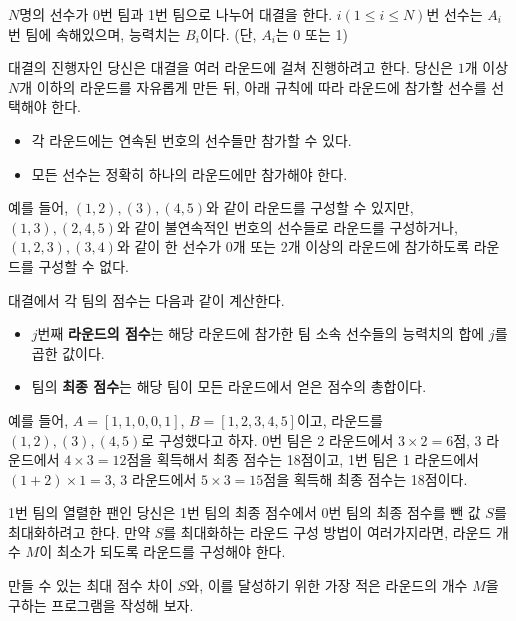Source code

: $N$명의 선수가 0번 팀과 1번 팀으로 나누어 대결을 한다. $i(1 \le i \le N)$번 선수는 $A_i$번 팀에 속해있으며, 능력치는 $B_i$이다. (단, $A_i$는 0 또는 1)

대결의 진행자인 당신은 대결을 여러 라운드에 걸쳐 진행하려고 한다. 당신은 $1$개 이상 $N$개 이하의 라운드를 자유롭게 만든 뒤, 아래 규칙에 따라 라운드에 참가할 선수를 선택해야 한다.

\begin{itemize}
    \item 각 라운드에는 연속된 번호의 선수들만 참가할 수 있다.
    \item 모든 선수는 정확히 하나의 라운드에만 참가해야 한다.
\end{itemize}

예를 들어, $(1, 2), (3), (4, 5)$와 같이 라운드를 구성할 수 있지만, $(1, 3), (2, 4, 5)$와 같이 불연속적인 번호의 선수들로 라운드를 구성하거나, $(1, 2, 3), (3, 4)$와 같이 한 선수가 0개 또는 2개 이상의 라운드에 참가하도록 라운드를 구성할 수 없다.

대결에서 각 팀의 점수는 다음과 같이 계산한다.

\begin{itemize}
    \item $j$번째 \textbf{라운드의 점수}는 해당 라운드에 참가한 팀 소속 선수들의 능력치의 합에 $j$를 곱한 값이다.
    \item 팀의 \textbf{최종 점수}는 해당 팀이 모든 라운드에서 얻은 점수의 총합이다.
\end{itemize}

예를 들어, $A = [1, 1, 0, 0, 1]$, $B = [1, 2, 3, 4, 5]$이고, 라운드를 $(1, 2), (3), (4, 5)$로 구성했다고 하자. 0번 팀은 2 라운드에서 $3 \times 2 = 6$점, 3 라운드에서 $4 \times 3 = 12$점을 획득해서 최종 점수는 18점이고, 1번 팀은 1 라운드에서 $(1+2) \times 1 = 3$, 3 라운드에서 $5 \times 3 = 15$점을 획득해 최종 점수는 18점이다.

1번 팀의 열렬한 팬인 당신은 1번 팀의 최종 점수에서 0번 팀의 최종 점수를 뺀 값 $S$를 최대화하려고 한다. 만약 $S$를 최대화하는 라운드 구성 방법이 여러가지라면, 라운드 개수 $M$이 최소가 되도록 라운드를 구성해야 한다.

만들 수 있는 최대 점수 차이 $S$와, 이를 달성하기 위한 가장 적은 라운드의 개수 $M$을 구하는 프로그램을 작성해 보자.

******

* Exercise requirements
Print the records above exactly as they stand, but leave out the pictures.

* Answer below
Source code

: $N$명의 선수가 0번 팀과 1번 팀으로 나누어 대결을 한다. $i(1 \le i \le N)$번 선수는 $A_i$번 팀에 속해있으며, 능력치는 $B_i$이다. (단, $A_i$는 0 또는 1)

대결의 진행자인 당신은 대결을 여러 라운드에 걸쳐 진행하려고 한다. 당신은 $1$개 이상 $N$개 이하의 라운드를 자유롭게 만든 뒤, 아래 규칙에 따라 라운드에 참가할 선수를 선택해야 한다.

\begin{itemize}
    \item 각 라운드에는 연속된 번호의 선수들만 참가할 수 있다.
    \item 모든 선수는 정확히 하나의 라운드에만 참가해야 한다.
\end{itemize}

예를 들어, $(1, 2), (3), (4, 5)$와 같이 라운드를 구성할 수 있지만, $(1, 3), (2, 4, 5)$와 같이 불연속적인 번호의 선수들로 라운드를 구성하거나, $(1, 2, 3), (3, 4)$와 같이 한 선수가 0개 또는 2개 이상의 라운드에 참가하도록 라운드를 구성할 수 없다.

대결에서 각 팀의 점수는 다음과 같이 계산한다.

\begin{itemize}
    \item $j$번째 \textbf{라운드의 점수}는 해당 라운드에 참가한 팀 소속 선수들의 능력치의 합에 $j$를 곱한 값이다.
    \item 팀의 \textbf{최종 점수}는 해당 팀이 모든 라운드에서 얻은 점수의 총합이다.
\end{itemize}

예를 들어, $A = [1, 1, 0, 0, 1]$, $B = [1, 2, 3, 4, 5]$이고, 라운드를 $(1, 2), (3), (4, 5)$로 구성했다고 하자. 0번 팀은 2 라운드에서 $3 \times 2 = 6$점, 3 라운드에서 $4 \times 3 = 12$점을 획득해서 최종 점수는 18점이고, 1번 팀은 1 라운드에서 $(1+2) \times 1 = 3$, 3 라운드에서 $5 \times 3 = 15$점을 획득해 최종 점수는 18점이다.

1번 팀의 열렬한 팬인 당신은 1번 팀의 최종 점수에서 0번 팀의 최종 점수를 뺀 값 $S$를 최대화하려고 한다. 만약 $S$를 최대화하는 라운드 구성 방법이 여러가지라면, 라운드 개수 $M$이 최소가 되도록 라운드를 구성해야 한다.

만들 수 있는 최대 점수 차이 $S$와, 이를 달성하기 위한 가장 적은 라운드의 개수 $M$을 구하는 프로그램을 작성해 보자.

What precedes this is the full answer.